_WHAT IS REQUIRED_:
Only the lines from the beginning of the listing below through the line with "אבותיהם לנביאי השקר׃" belong in the answer; please print them exactly and drop the pictures.

_DATA FOR PROCESSING_:
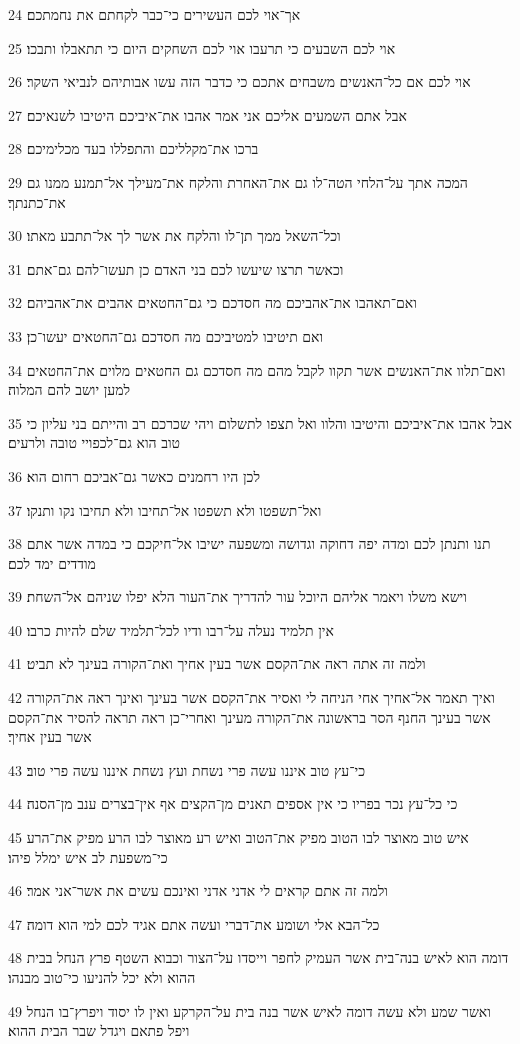 \par 24 אך־אוי לכם העשירים כי־כבר לקחתם את נחמתכם׃
\par 25 אוי לכם השבעים כי תרעבו אוי לכם השחקים היום כי תתאבלו ותבכו׃
\par 26 אוי לכם אם כל־האנשים משבחים אתכם כי כדבר הזה עשו אבותיהם לנביאי השקר׃
\par 27 אבל אתם השמעים אליכם אני אמר אהבו את־איביכם היטיבו לשנאיכם׃
\par 28 ברכו את־מקלליכם והתפללו בעד מכלימיכם׃
\par 29 המכה אתך על־הלחי הטה־לו גם את־האחרת והלקח את־מעילך אל־תמנע ממנו גם את־כתנתך׃
\par 30 וכל־השאל ממך תן־לו והלקח את אשר לך אל־תתבע מאתו׃
\par 31 וכאשר תרצו שיעשו לכם בני האדם כן תעשו־להם גם־אתם׃
\par 32 ואם־תאהבו את־אהביכם מה חסדכם כי גם־החטאים אהבים את־אהביהם׃
\par 33 ואם תיטיבו למטיביכם מה חסדכם גם־החטאים יעשו־כן׃
\par 34 ואם־תלוו את־האנשים אשר תקוו לקבל מהם מה חסדכם גם החטאים מלוים את־החטאים למען יושב להם המלוה׃
\par 35 אבל אהבו את־איביכם והיטיבו והלוו ואל תצפו לתשלום ויהי שכרכם רב והייתם בני עליון כי טוב הוא גם־לכפויי טובה ולרעים׃
\par 36 לכן היו רחמנים כאשר גם־אביכם רחום הוא׃
\par 37 ואל־תשפטו ולא תשפטו אל־תחיבו ולא תחיבו נקו ותנקו׃
\par 38 תנו ותנתן לכם ומדה יפה דחוקה וגדושה ומשפעה ישיבו אל־חיקכם כי במדה אשר אתם מודדים ימד לכם׃
\par 39 וישא משלו ויאמר אליהם היוכל עור להדריך את־העור הלא יפלו שניהם אל־השחת׃
\par 40 אין תלמיד נעלה על־רבו ודיו לכל־תלמיד שלם להיות כרבו׃
\par 41 ולמה זה אתה ראה את־הקסם אשר בעין אחיך ואת־הקורה בעינך לא תביט׃
\par 42 ואיך תאמר אל־אחיך אחי הניחה לי ואסיר את־הקסם אשר בעינך ואינך ראה את־הקורה אשר בעינך החנף הסר בראשונה את־הקורה מעינך ואחרי־כן ראה תראה להסיר את־הקסם אשר בעין אחיך׃
\par 43 כי־עץ טוב איננו עשה פרי נשחת ועץ נשחת איננו עשה פרי טוב׃
\par 44 כי כל־עץ נכר בפריו כי אין אספים תאנים מן־הקצים אף אין־בצרים ענב מן־הסנה׃
\par 45 איש טוב מאוצר לבו הטוב מפיק את־הטוב ואיש רע מאוצר לבו הרע מפיק את־הרע כי־משפעת לב איש ימלל פיהו׃
\par 46 ולמה זה אתם קראים לי אדני אדני ואינכם עשים את אשר־אני אמר׃
\par 47 כל־הבא אלי ושומע את־דברי ועשה אתם אגיד לכם למי הוא דומה׃
\par 48 דומה הוא לאיש בנה־בית אשר העמיק לחפר וייסדו על־הצור וכבוא השטף פרץ הנחל בבית ההוא ולא יכל להניעו כי־טוב מבנהו׃
\par 49 ואשר שמע ולא עשה דומה לאיש אשר בנה בית על־הקרקע ואין לו יסוד ויפרץ־בו הנחל ויפל פתאם ויגדל שבר הבית ההוא׃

_OUTPUT OF THE TASK_:
 \par 24 אך־אוי לכם העשירים כי־כבר לקחתם את נחמתכם׃
\par 25 אוי לכם השבעים כי תרעבו אוי לכם השחקים היום כי תתאבלו ותבכו׃
\par 26 אוי לכם אם כל־האנשים משבחים אתכם כי כדבר הזה עשו אבותיהם לנביאי השקר׃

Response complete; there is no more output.